For the granita:
1 1/2 cups granulated sugar
1 cup fresh or frozen blackberries or
boysenberries
1/4 cup fresh lemon juice
For the parfait cream:
1/2 cup cold heavy cream
3/4 cup plain low-fat or whole yogurt
3 Tbs. confectioners’ sugar
2 or 3 meringue cookies, crumbled (optional)
Fresh blackberries or boysenberries for garnish
(optional)
To make the granita, in a nonreactive saucepan over medium heat, combine the granulated sugar and 3 cups water and cook, stirring until the sugar is dissolved. Add the berries, bring to a boil and cook for 5 minutes. Remove from the heat and stir in the lemon juice. Using a blender, puree the mixture until smooth. Pour into a large, shallow metal baking pan and freeze until icy, about 4 hours. Break up with a fork and freeze for 2 hours more. Break up again, then refreeze. About 2 hours before serving, break up the mixture again with a fork and refreeze.

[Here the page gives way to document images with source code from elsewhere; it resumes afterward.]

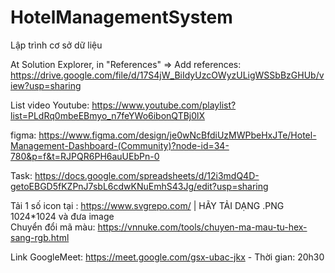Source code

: # HotelManagementSystem

Lập trình cơ sở dữ liệu

At Solution Explorer, in "References" => Add references: https://drive.google.com/file/d/17S4jW_BiIdyUzcOWyzULigWSSbBzGHUb/view?usp=sharing

List video Youtube: https://www.youtube.com/playlist?list=PLdRq0mbeEBmyo_n7feYWo6ibonQTBj0lX

figma: https://www.figma.com/design/je0wNcBfdiUzMWPbeHxJTe/Hotel-Management-Dashboard-(Community)?node-id=34-780&p=f&t=RJPQR6PH6auUEbPn-0

Task: https://docs.google.com/spreadsheets/d/12i3mdQ4D-getoEBGD5fKZPnJ7sbL6cdwKNuEmhS43Jg/edit?usp=sharing

Tải 1 số icon tại : https://www.svgrepo.com/ | HÃY TẢI DẠNG .PNG 1024\*1024 và đưa image\
Chuyển đổi mã màu: https://vnnuke.com/tools/chuyen-ma-mau-tu-hex-sang-rgb.html

Link GoogleMeet: https://meet.google.com/gsx-ubac-jkx - Thời gian: 20h30
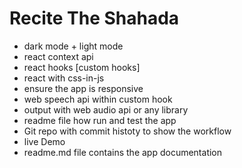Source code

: # Recite The Shahada
*  dark mode + light mode
* react context api
* react hooks [custom hooks]
* react with css-in-js 
* ensure the app is responsive
* web speech api within custom hook
* output with web audio api or any library
* readme file how run and test the app
* Git repo with commit histoty to show the workflow
* live Demo
* readme.md file contains the app documentation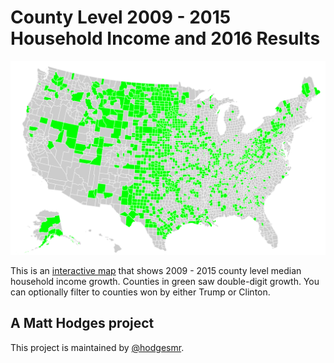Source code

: # County Level 2009 - 2015 Household Income and 2016 Results

![map](https://raw.githubusercontent.com/hodgesmr/2009_to_2015_household_income/master/img/map.png)

This is an [interactive map](http://matthodges.com/2009_to_2015_household_income/) that shows 2009 - 2015 county level median household income growth. Counties in green saw double-digit growth. You can optionally filter to counties won by either Trump or Clinton.

## A Matt Hodges project

This project is maintained by [@hodgesmr](http://twitter.com/hodgesmr).
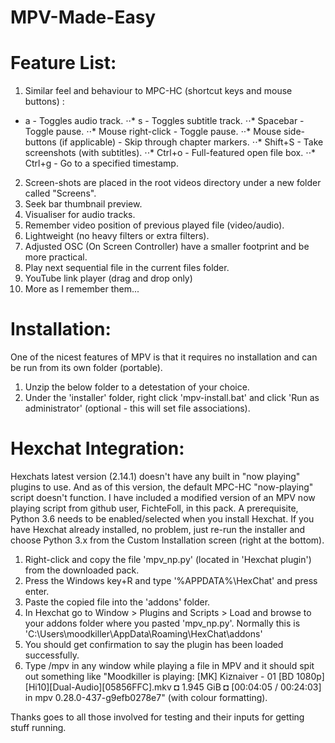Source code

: # MPV-Made-Easy

# Feature List:

1. Similar feel and behaviour to MPC-HC (shortcut keys and mouse buttons) :
  * a - Toggles audio track.
⋅⋅* s - Toggles subtitle track.
⋅⋅* Spacebar - Toggle pause.
⋅⋅* Mouse right-click - Toggle pause.
⋅⋅* Mouse side-buttons (if applicable) - Skip through chapter markers.
⋅⋅* Shift+S - Take screenshots (with subtitles).
⋅⋅* Ctrl+o - Full-featured open file box.
⋅⋅* Ctrl+g - Go to a specified timestamp. 
2. Screen-shots are placed in the root videos directory under a new folder called "Screens".
3. Seek bar thumbnail preview.
4. Visualiser for audio tracks.
5. Remember video position of previous played file (video/audio).
6. Lightweight (no heavy filters or extra filters).
7. Adjusted OSC (On Screen Controller) have a smaller footprint and be more practical.
8. Play next sequential file in the current files folder.
9. YouTube link player (drag and drop only)
10. More as I remember them...


# Installation:

One of the nicest features of MPV is that it requires no installation and can be run from its own folder (portable).
1. Unzip the below folder to a detestation of your choice.
2. Under the 'installer' folder, right click 'mpv-install.bat' and click 'Run as administrator' (optional - this will set file associations).


# Hexchat Integration:

Hexchats latest version (2.14.1) doesn't have any built in "now playing" plugins to use. And as of this version, the default MPC-HC "now-playing" script doesn't function. I have included a modified version of an MPV now playing script from github user, FichteFoll, in this pack. A prerequisite, Python 3.6 needs to be enabled/selected when you install Hexchat. If you have Hexchat already installed, no problem, just re-run the installer and choose Python 3.x from the Custom Installation screen (right at the bottom).

1. Right-click and copy the file 'mpv_np.py' (located in 'Hexchat plugin') from the downloaded pack.
2. Press the Windows key+R and type '%APPDATA%\HexChat' and press enter.
3. Paste the copied file into the 'addons' folder.
4. In Hexchat go to Window > Plugins and Scripts > Load and browse to your addons folder where you pasted 'mpv_np.py'. Normally this is 'C:\Users\moodkiller\AppData\Roaming\HexChat\addons'
5. You  should get confirmation to say the plugin has been loaded successfully.
6. Type /mpv in any window while playing a file in MPV and it should spit out something like "Moodkiller is playing: [MK] Kiznaiver - 01 [BD 1080p][Hi10][Dual-Audio][05856FFC].mkv ◘ 1.945 GiB ◘ [00:04:05 / 00:24:03] in mpv 0.28.0-437-g9efb0278e7" (with colour formatting).


Thanks goes to all those involved for testing and their inputs for getting stuff running.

To make the parfait cream, in a bowl, whip the cream until soft peaks form when the whisk is lifted. Stir in the yogurt and confectioners’ sugar. Cover and refrigerate.
To serve, spoon alternating layers of granita and parfait cream into serving glasses, sprinkling the crumbled meringue cookies between the layers. Finish with a layer of parfait cream. Garnish with fresh berries and serve immediately. Serves 6 to 8.